INFORMATION SUPPLIED:

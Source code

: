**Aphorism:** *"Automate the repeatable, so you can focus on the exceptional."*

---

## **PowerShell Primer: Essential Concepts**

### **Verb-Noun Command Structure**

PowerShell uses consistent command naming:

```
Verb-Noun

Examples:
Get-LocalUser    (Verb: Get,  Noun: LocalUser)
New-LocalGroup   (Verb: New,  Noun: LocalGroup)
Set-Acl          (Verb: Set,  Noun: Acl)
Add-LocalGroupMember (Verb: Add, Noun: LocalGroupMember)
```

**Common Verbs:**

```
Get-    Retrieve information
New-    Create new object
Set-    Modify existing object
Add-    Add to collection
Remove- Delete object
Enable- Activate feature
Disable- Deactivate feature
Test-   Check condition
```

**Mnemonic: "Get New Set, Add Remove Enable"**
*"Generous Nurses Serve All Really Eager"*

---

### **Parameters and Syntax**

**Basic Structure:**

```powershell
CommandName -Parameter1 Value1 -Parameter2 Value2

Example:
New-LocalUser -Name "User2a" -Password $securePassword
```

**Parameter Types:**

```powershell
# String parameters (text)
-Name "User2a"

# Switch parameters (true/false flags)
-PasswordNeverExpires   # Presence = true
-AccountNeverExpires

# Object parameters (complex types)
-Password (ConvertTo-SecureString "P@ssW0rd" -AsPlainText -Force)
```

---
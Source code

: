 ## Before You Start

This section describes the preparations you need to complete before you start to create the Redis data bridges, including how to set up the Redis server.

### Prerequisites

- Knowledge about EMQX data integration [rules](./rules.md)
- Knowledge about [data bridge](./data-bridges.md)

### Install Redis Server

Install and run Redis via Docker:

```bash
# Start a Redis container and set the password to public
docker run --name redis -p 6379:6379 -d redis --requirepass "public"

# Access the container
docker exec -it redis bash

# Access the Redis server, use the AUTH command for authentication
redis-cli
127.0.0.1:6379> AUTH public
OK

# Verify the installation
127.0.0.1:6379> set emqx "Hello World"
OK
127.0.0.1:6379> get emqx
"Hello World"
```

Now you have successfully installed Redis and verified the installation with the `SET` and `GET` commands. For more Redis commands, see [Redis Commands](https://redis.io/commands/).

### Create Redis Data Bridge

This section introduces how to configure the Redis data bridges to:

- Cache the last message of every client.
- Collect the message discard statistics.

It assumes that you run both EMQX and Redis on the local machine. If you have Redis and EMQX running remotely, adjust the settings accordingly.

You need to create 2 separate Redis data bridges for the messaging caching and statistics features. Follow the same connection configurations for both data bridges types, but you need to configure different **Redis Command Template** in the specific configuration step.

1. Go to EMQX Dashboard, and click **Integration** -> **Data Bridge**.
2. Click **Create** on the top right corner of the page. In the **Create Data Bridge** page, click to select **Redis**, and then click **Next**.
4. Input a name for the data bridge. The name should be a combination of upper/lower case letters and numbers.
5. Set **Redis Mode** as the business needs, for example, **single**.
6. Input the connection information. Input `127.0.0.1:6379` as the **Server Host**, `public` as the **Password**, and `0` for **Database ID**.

TASK DESCRIPTION:
Using the data above, return each line that includes the word "container".

SOLUTION FOR THIS PROBLEM:
# Start a Redis container and set the password to public
# Access the container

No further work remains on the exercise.